Le règlement introduit plusieurs règles structurantes, et notamment les suivantes :

(i) Accès par l’utilisateur à ses données : Les objets connectés et leurs services doivent permettre à l’utilisateur d’accéder facilement et gratuitement à toutes ses données, y compris les métadonnées, dans un format clair, sécurisé et directement utilisable quand c’est possible. L’utilisateur doit avoir été informé, avant la conclusion d’un contrat, notamment du type de données susceptibles d’être générées ainsi que des moyens d’y accéder, extraire les données ou les effacer[5]. Si l’utilisateur ne peut accéder directement auxdites données, les détenteurs de données doivent les rendre facilement accessibles. Enfin, si l’utilisateur ou une partie agissant pour son compte en fait la demande, le détenteur doit mettre les données facilement accessibles à la disposition d’un tiers[6]. L’objectif dudit règlement étant à cet effet de permettre à des services après-vente, tels que les réparateurs, de développer leur prestation (notamment en matière de réparation) afin de fournir des services concurrents à ceux réalisés par les fabricants.

(ii) Conditions de la mise à disposition des données par le détenteur : Les modalités de mise à disposition des données par un détenteur à l’utilisateur doivent être convenues selon des modalités et des conditions équitables, raisonnables, transparentes et de manière non-discriminatoire.

(iii) Compensation financière : Lorsqu’une entreprise met des données à disposition d’une autre, une compensation financière peut être prévue. Elle doit toujours rester raisonnable, équitable et non discriminatoire. Le montant peut dépendre du volume, du format ou de la nature des données. Cette compensation doit surtout tenir compte : (a) des coûts liés à la mise à disposition (mise en forme, transfert électronique, stockage) ; et (b) des investissements réalisés pour collecter ou produire les données. Des lignes directrices de la Commission européenne sur le calcul de la compensation raisonnable sont attendues.
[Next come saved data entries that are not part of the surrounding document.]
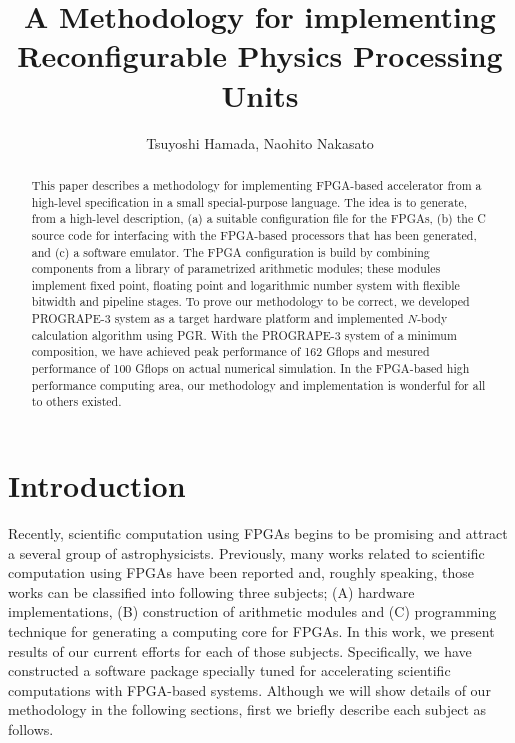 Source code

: \documentclass{llncs}
\begin{document}
\def\addtocontents#1#2{}%
\def\addcontentsline#1#2#3{}%
\def\markboth#1#2{}%
%
\title {A Methodology for implementing Reconfigurable Physics Processing Units}

\author{Tsuyoshi Hamada, Naohito Nakasato}


\maketitle
%
\begin{abstract}
This paper describes a methodology for implementing FPGA-based
accelerator from a high-level specification in a small special-purpose
language.  The idea is to generate, from a high-level description, (a)
a suitable configuration file for the FPGAs, (b) the C source code for
interfacing with the FPGA-based processors that has been generated,
and (c) a software emulator. The FPGA configuration is build by
combining components from a library of parametrized arithmetic
modules; these modules implement fixed point, floating point and
logarithmic number system with flexible bitwidth and pipeline stages. To
prove our methodology to be correct, we developed PROGRAPE-3 system as
a target hardware platform and implemented $N$-body calculation
algorithm using PGR.  With the PROGRAPE-3 system of a minimum
composition, we have achieved peak performance of 162 Gflops and
mesured performance of 100 Gflops on actual numerical simulation.
In the FPGA-based high performance computing area,
our methodology and implementation is wonderful for all to others existed.
\end{abstract}
%
\section{Introduction}
%

Recently, scientific computation using FPGAs begins to be promising
and attract a several group of astrophysicists.
Previously, many works related to scientific computation using FPGAs
have been reported and, roughly speaking, 
those works can be classified into following three subjects;
(A) hardware implementations, (B) construction of arithmetic modules
and (C) programming technique for generating a
computing core for FPGAs. 
In this work, we present results of our current efforts
for each of those subjects. 
Specifically, we have constructed a software package specially 
tuned for accelerating scientific computations with FPGA-based systems.
Although we will show details of our methodology in the following sections, 
first we briefly describe each subject as follows.
\end{document}
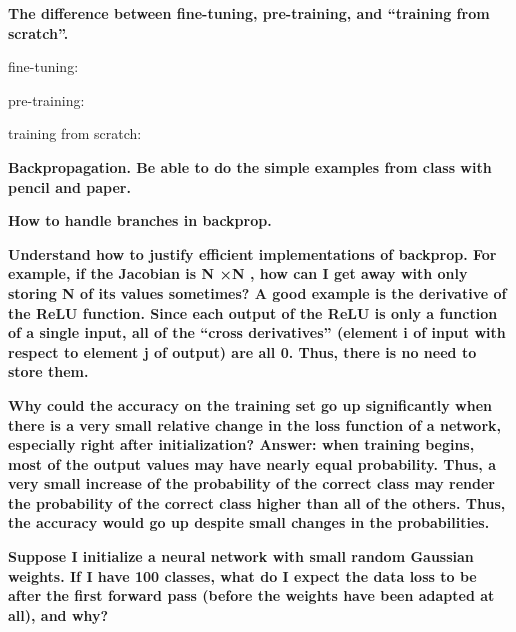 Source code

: \documentclass[10pt,letterpaper]{article}
\begin{document}
\subitem \textbf{ The difference between fine-tuning, pre-training, and “training from scratch”.}
\begin{solution}
fine-tuning:

\par
pre-training:

\par
training from scratch:
\end{solution}


\subitem \textbf{ Backpropagation. Be able to do the simple examples from class with pencil and paper.}
\begin{solution}
\end{solution}

\subitem \textbf{ How to handle branches in backprop.}
\begin{solution}
\end{solution}

\subitem \textbf{ Understand how to justify efficient implementations of backprop. For example, if the Jacobian is N ×N , how can I get away with only storing N of its values sometimes? A good example is the derivative of the ReLU function. Since each output of the ReLU is only a function of a single input, all of the “cross derivatives” (element i of input with respect to element j of output) are all 0. Thus, there is no need to store them.}
\begin{solution}
\end{solution}

\subitem \textbf{ Why could the accuracy on the training set go up significantly when there is a very small relative change in the loss function of a network, especially right after initialization? 
\subsubitem Answer: when training begins, most of the output values may have nearly equal probability. Thus, a very small increase of the probability of the correct class may render the probability of the correct class higher than all of the others. Thus, the accuracy would go up despite small changes in the probabilities.}
\begin{solution}
\end{solution}

\subitem \textbf{ Suppose I initialize a neural network with small random Gaussian weights. If I have 100 classes, what do I expect the data loss to be after the first forward pass (before the weights have been adapted at all), and why?}
\begin{solution}
\end{solution}
\end{document}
(iv) Clauses abusives : Les entreprises sont protégées contre les clauses contractuelles abusives imposées par un partenaire plus puissant ; le Data Act fournissant une liste de clauses présumées abusives[7].

(v) Mise à disposition de données à destination des pouvoirs publics en cas de besoin exceptionnel : Les pouvoirs publics peuvent accéder à certaines données non personnelles lorsqu’un besoin exceptionnel l’exige – par exemple afin de réagir à une situation d’urgence et qu’il n’est pas possible, d’obtenir ces données par d’autres moyens en temps utile, de manière efficace et dans des conditions équivalentes – dans un cadre strictement encadré[8].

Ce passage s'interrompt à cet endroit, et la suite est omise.